The application has serious design and security flaws that allows to bypass the authentication and retrieve personal identifiable information.

How many people are making use of the system?

Kontacto Database contains more than 1.000 people as part of their recruitment team (Equipo) and more than 55.000 records as “Los referidos”

The following graph shows how many people are “refereed” by each of the 1000 campaigners. 24% refer 5 or less people, 60% refer between 5 and 50 people and a few users refer more than 50.

High level participants of the “campaigning” scheme are labeled as “Mariscal”.

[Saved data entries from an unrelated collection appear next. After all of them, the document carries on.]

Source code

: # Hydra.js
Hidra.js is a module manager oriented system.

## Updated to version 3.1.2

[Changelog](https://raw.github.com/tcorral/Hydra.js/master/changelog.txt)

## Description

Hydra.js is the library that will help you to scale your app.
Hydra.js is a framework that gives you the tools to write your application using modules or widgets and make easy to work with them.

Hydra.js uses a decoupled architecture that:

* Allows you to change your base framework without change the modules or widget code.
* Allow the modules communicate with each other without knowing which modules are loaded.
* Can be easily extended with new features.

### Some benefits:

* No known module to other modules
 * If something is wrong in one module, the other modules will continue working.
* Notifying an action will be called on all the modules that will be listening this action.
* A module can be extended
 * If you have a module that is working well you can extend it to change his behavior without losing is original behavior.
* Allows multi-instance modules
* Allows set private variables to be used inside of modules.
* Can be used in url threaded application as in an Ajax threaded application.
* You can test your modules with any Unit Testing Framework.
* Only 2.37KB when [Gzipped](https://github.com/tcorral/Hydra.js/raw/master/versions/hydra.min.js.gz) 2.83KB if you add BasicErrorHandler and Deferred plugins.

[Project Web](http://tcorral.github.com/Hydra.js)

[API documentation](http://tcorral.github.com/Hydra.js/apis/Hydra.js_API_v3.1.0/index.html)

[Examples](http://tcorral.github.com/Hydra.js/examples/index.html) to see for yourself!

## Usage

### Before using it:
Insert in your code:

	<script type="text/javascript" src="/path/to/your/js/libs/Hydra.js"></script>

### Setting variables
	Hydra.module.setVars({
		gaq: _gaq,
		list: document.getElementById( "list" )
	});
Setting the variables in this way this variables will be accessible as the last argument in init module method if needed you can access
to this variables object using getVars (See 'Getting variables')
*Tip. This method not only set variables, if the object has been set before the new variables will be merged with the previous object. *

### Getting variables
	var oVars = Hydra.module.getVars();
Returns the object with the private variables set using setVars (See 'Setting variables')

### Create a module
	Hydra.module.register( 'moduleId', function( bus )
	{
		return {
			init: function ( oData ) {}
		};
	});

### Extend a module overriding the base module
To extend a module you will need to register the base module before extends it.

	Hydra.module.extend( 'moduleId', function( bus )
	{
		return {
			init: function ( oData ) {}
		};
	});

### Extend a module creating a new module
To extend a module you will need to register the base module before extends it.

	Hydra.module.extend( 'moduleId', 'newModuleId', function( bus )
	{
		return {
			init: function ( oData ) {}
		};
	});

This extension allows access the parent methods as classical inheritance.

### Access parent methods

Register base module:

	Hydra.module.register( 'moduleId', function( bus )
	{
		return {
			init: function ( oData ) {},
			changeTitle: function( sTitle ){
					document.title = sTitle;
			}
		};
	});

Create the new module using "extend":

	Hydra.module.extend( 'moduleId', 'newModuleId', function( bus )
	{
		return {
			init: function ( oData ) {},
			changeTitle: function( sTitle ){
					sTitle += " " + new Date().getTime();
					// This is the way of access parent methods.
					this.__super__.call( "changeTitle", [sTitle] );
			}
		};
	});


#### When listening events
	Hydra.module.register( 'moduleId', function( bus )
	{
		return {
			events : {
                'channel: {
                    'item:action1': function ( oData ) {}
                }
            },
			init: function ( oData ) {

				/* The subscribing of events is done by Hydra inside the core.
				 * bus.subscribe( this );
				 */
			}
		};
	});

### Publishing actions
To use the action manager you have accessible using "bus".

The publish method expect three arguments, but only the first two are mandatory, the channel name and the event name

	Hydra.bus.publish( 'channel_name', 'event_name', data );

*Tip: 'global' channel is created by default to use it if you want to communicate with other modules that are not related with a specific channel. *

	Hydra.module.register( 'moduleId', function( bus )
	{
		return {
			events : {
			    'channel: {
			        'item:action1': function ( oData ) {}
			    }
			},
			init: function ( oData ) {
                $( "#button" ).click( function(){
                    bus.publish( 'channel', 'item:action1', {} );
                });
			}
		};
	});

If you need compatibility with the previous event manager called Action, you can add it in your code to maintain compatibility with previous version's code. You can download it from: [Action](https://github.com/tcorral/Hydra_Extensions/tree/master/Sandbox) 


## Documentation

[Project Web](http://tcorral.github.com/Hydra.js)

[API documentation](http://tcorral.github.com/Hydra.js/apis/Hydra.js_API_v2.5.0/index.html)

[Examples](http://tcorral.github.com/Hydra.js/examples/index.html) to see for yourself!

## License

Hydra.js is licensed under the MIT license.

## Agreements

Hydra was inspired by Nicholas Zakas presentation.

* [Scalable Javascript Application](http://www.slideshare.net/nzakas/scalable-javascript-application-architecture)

The following graphs how the number of “Referidos” increases as new members to the campaigning team “Equipo” are recruited

Who wrote Kontacto?

The application lacks any traces to its author, no (C) Copyright messages, e-mail or other form of contact details can be found in the App.

Contact details of the domain name kontactows.co point to “Jhonny Castano Munoz” that works with the company Trans Life SAS (NIT: 900244336 – 1) that in the past delivered the Census software “Sondeox” (2017) to the department of Risaralda, Colombia (where Pereira is capital).

By analyzing the Sondeox application from 2017, we could verify that it was written using the pcsoft development framework and contains similar internal code that Kontacto runs on.

Public records of the administration in Pereira including financial audits show that Trans Life SAS in the past worked with the municipality to deliver a Census of users of the public services offered by SERVICIUDAD E.I.CE E.S.P.

Temporary page of TRANS LIFE.

Conclusions

Kontacto is an Android Mobile application developed by Johnny Castaño from the company TRANS LIFE SAS. The application allows each user to register “new contacts” that will go to vote. The users act as political campaigners that registers their contacts (referidos) with their ID card (cedula) and their poling stations (puesto).

The application also provides global summarizes that inform the application owner the status of the “referral-pyramid” (Como Vamos).

In different parts of the application there are references to the national data protection law 1581/2012 so as to authorize the use of personal data. Unfortunately no real effort is made to protect such personal data and personal data is transferred to the central server without encryption.

During our review we discover several serious design flaws that puts the personal data at risk.

After our analysis, we believe that Kontacto not only engages in a “dubious” political campaigning ponzi scheme but also breaches many of the data protection principles required by the data protection law of Colombia.